Polish singer-songwriter and record producer Basia was in town and successfully staged a one-night concert at the Araneta Coliseum last Oct. 21.
The sold-out concert at the Big Dome opened with The CompanY. The quintet performed some songs popularized by Quincy Jones and The Manhattan Transfer.
Ten minutes before 9 p.m. Basia and her band took center stage and went straight performing “It’s That Girl Again,” “If Not Now Then When,” and “Drunk On Love.” After finishing the last song, it was the only time when the performer greeted the thousands of people who flocked to the venue.
A mesmerizing show
At the apogee of her career in the ’80s and early ’90s, Basia was able to establish herself as an international artist releasing timeless hits like “Time and Tide” and “Promises,” and other Latin-flavored jazz-pop crossover songs.
Basia still has a strong following in the country despite being in hiatus for 15 years. Yet, being away from the music scene, she was able to release a live album and three other compilations. Many people like her music primarily because of her strong yet melodic vocals, not to mention her being an excellent songwriter.
In a black corporate attire, a white blouse topped with a black coat matched with a long pearl necklace, we hardly recognized Basia when she graced the stage.
“Is that Basia already?” we overheard Ryan Cayabyab who was seated almost in front of us.
For the second set of songs, she belted out “Reward,” “Baby You’re Mine,” and a song from the new album called “Blame It On the Summer.” She sang them with much ease as if she was just talking. However, when she hit the high notes, she struggled to reach them. She still has it though but not as perfect as her three-octave range at the height of her career.
When the audience heard a familiar introduction of a song, they clapped their hands attuned with it. The rich sound complemented with good acoustics in the venue was perfect for Basia’s “How Dare You.” “It’s a song from my first album,” she said and moved to another song called “A Gift,” which she introduced as a romantic song, “It’s a love song because love is a gift.”
She sang “Run For Cover” before going to the backstage to change her outfit. The band remained playing. Basia’s backup singers, twins from Mauritius, performed “Astrud” and “From Now On.” The newest member of the band, Jojo, an Italian guitarist, did a little exhibition playing his own composition.
After that act, Basia was back on the stage in a knee-length black dress and black leggings and performed a song entitled “Rachelle.”
“I’m not sure if you knew that I used to be a member of band called Matt Bianco. I did a few songs with them and I would like to sing it for you. Although it’s a sad song, I want you to hear it,” she said, referring to that UK band in which she was the vocalist. She then sang the breakup song, “Half A Minute.”
As a musician, Basia always attempted to keep her music relevant. Her ability to stay musically relevant reflected on the new arrangement of her songs like “Cruising,” “Miles Away,” and “Time and Tide” (the crowd made a resounding applause when she did these numbers).

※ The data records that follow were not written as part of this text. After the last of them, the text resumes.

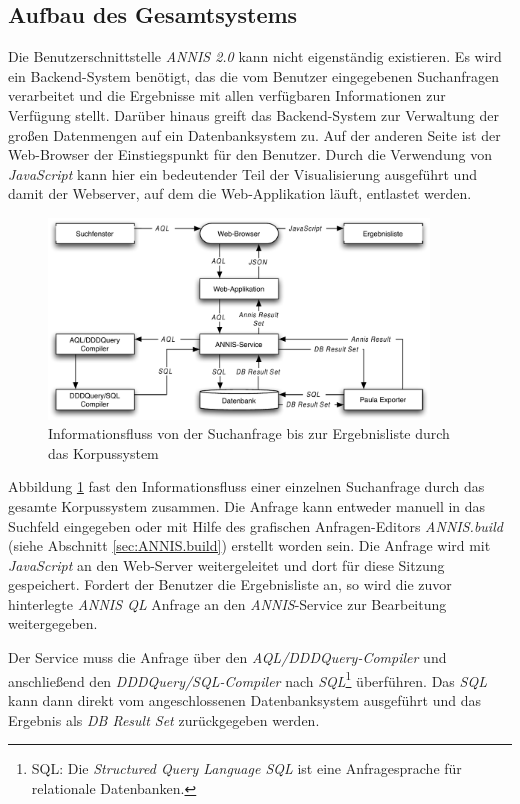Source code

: \subsection{Aufbau des Gesamtsystems}

Die Benutzerschnittstelle \emph{ANNIS 2.0} kann nicht eigenständig existieren. Es wird ein Backend-System benötigt, das die vom Benutzer eingegebenen Suchanfragen verarbeitet und die Ergebnisse mit allen verfügbaren Informationen zur Verfügung stellt. Darüber hinaus greift das Backend-System zur Verwaltung der großen Datenmengen auf ein Datenbanksystem zu. Auf der anderen Seite ist der Web-Browser der Einstiegspunkt für den Benutzer. Durch die Verwendung von \emph{JavaScript} kann hier ein bedeutender Teil der Visualisierung ausgeführt und damit der Webserver, auf dem die Web-Applikation läuft, entlastet werden.

\begin{figure}[H]
	\centering
	\includegraphics*[width=0.9\textwidth]{figures/DA/Informationsfluss.pdf}
	\caption{Informationsfluss von der Suchanfrage bis zur Ergebnisliste durch das Korpussystem}\label{fig:Informationsfluss}
\end{figure}

Abbildung \ref{fig:Informationsfluss} fast den Informationsfluss einer einzelnen Suchanfrage durch das gesamte Korpussystem zusammen. Die Anfrage kann entweder manuell in das Suchfeld eingegeben oder mit Hilfe des grafischen Anfragen-Editors \emph{ANNIS.build} (siehe Abschnitt \ref{sec:ANNIS.build}) erstellt worden sein. Die Anfrage wird mit \emph{JavaScript} an den Web-Server weitergeleitet und dort für diese Sitzung gespeichert. Fordert der Benutzer die Ergebnisliste an, so wird die zuvor hinterlegte \emph{ANNIS QL} Anfrage an den \emph{ANNIS}-Service zur Bearbeitung weitergegeben. 

Der Service muss die Anfrage über den \emph{AQL/DDDQuery-Compiler} und anschließend den \emph{DDDQuery/SQL-Compiler} nach \emph{SQL}\footnote{SQL: Die \emph{Structured Query Language SQL} ist eine Anfragesprache für relationale Datenbanken.} überführen. Das \emph{SQL} kann dann direkt vom angeschlossenen Datenbanksystem ausgeführt und das Ergebnis als  \emph{DB Result Set} zurückgegeben werden.

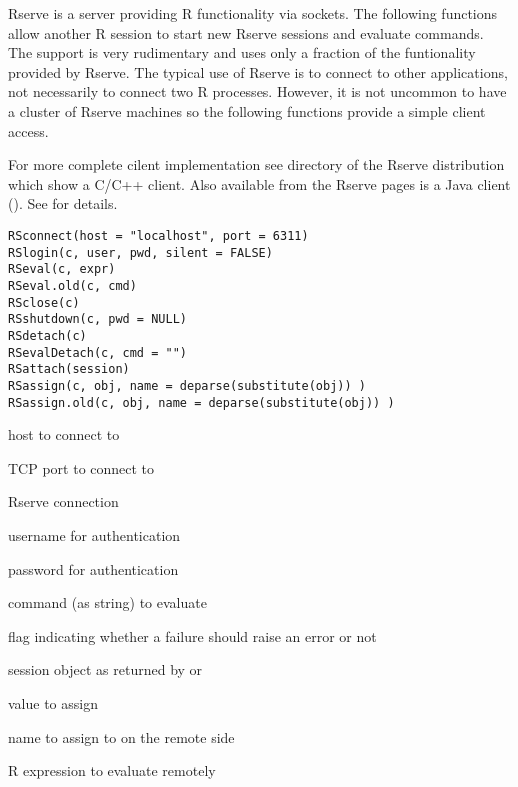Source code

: \begin{Description}\relax
Rserve is a server providing R functionality via sockets. The
following functions allow another R session to start new Rserve
sessions and evaluate commands. The support is very rudimentary and
uses only a fraction of the funtionality provided by Rserve. The
typical use of Rserve is to connect to other applications, not
necessarily to connect two R processes. However, it is not uncommon to
have a cluster of Rserve machines so the following functions provide a
simple client access.

For more complete cilent implementation see 
directory of the Rserve distribution which show a C/C++ client. Also
available from the Rserve pages is a Java client
(). See  for details.
\end{Description}
\begin{Usage}
\begin{verbatim}
RSconnect(host = "localhost", port = 6311)
RSlogin(c, user, pwd, silent = FALSE)
RSeval(c, expr)
RSeval.old(c, cmd)
RSclose(c)
RSshutdown(c, pwd = NULL)
RSdetach(c)
RSevalDetach(c, cmd = "")
RSattach(session)
RSassign(c, obj, name = deparse(substitute(obj)) )
RSassign.old(c, obj, name = deparse(substitute(obj)) )
\end{verbatim}
\end{Usage}
\begin{Arguments}
\begin{ldescription}
\item[\code{host}] host to connect to
\item[\code{port}] TCP port to connect to
\item[\code{c}] Rserve connection
\item[\code{user}] username for authentication
\item[\code{pwd}] password for authentication
\item[\code{cmd}] command (as string) to evaluate
\item[\code{silent}] flag indicating whether a failure should raise an error
or not
\item[\code{session}] session object as returned by  or
\item[\code{obj}] value to assign
\item[\code{name}] name to assign to on the remote side
\item[\code{expr}] R expression to evaluate remotely
\end{ldescription}
\end{Arguments}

She ended the last set with a song she dedicated to her country called “Copernicus.”
When Basia and her band came back on stage after the final set, the musician was almost teary-eyed while thanking all the people who kept on shouting “more!” and chanting “Promises… promises!” When we moved our heads we saw some familiar personalities like Vicki Belo and son Quark Henares, Jacky Aquino, Joey of Side A, and Senator Mar Roxas (without Korina Sanchez) joining the chant.
To satisfy the eager fans who were already up on their feet, Basia said, “Okay, but you’ve got to help me on this one,” and sang “Waters of March” and the final number “Promises.”
Even at the age of 55, Basia (Barbara Trzetrzelewska in real life) proves that she is never too old to stage a live performance. And probably, the applauses and cheers served as motivations for the Jazz Diva to “bring it on.”
Jazz music is not popular among young generation, it was obvious among the people who attended the concert, but sure they do know what bossa nova is. Although the latter’s structure is heavily influenced by jazz, returning artists like Basia hopefully can inspire local bossa nova singers to come up with original materials that would soon make them as timeless as the Polish artist.
Borrowing what Ryan Cayabyab told us again: “Local artists need to sell that’s why they do covers, but if they want to be known even after 10 years, they need to come up with original materials because that’s the only way. Like Basia, she looks and sounds different now, but she’s a musician and she’s singing her own music that’s why we still love her. That’s the difference.”
Basia is just one of those foreign musicians that keep the country’s big venues for concert performances alive. Don’t they pose as a challenge or at least an inspiration to our local artists?